(Beginning of WORKING DATA)

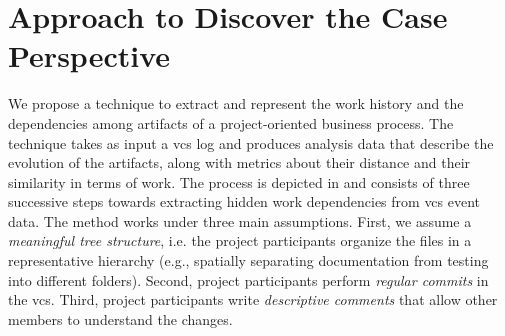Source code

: \section{Approach to Discover the Case Perspective}
\label{sec:bpm2017approach}



We propose a technique to extract and represent the work history and the dependencies among artifacts of a project-oriented business process. The technique takes as input a \gls{vcs} log and produces analysis data that describe the evolution of the artifacts, along with metrics about their distance and their similarity in terms of work.
The process is depicted in  and consists of three successive steps towards extracting hidden work dependencies from \gls{vcs} event data. The method works under three main assumptions. First, we assume a \emph{meaningful tree structure}, i.e. the project participants organize the files in a representative hierarchy (e.g., spatially separating documentation from testing into different folders). Second, project participants perform \emph{regular commits} in the \gls{vcs}. Third, project participants write \emph{descriptive comments} that allow other members to understand the changes.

(End of WORKING DATA)

== REQUIREMENT ==
Exactly and only the lines from the line containing "to Discover the" through the last line of the entries should be copied, both ends included.

== TASK RESPONSE ==
: \section{Approach to Discover the Case Perspective}
\label{sec:bpm2017approach}



We propose a technique to extract and represent the work history and the dependencies among artifacts of a project-oriented business process. The technique takes as input a \gls{vcs} log and produces analysis data that describe the evolution of the artifacts, along with metrics about their distance and their similarity in terms of work.
The process is depicted in  and consists of three successive steps towards extracting hidden work dependencies from \gls{vcs} event data. The method works under three main assumptions. First, we assume a \emph{meaningful tree structure}, i.e. the project participants organize the files in a representative hierarchy (e.g., spatially separating documentation from testing into different folders). Second, project participants perform \emph{regular commits} in the \gls{vcs}. Third, project participants write \emph{descriptive comments} that allow other members to understand the changes.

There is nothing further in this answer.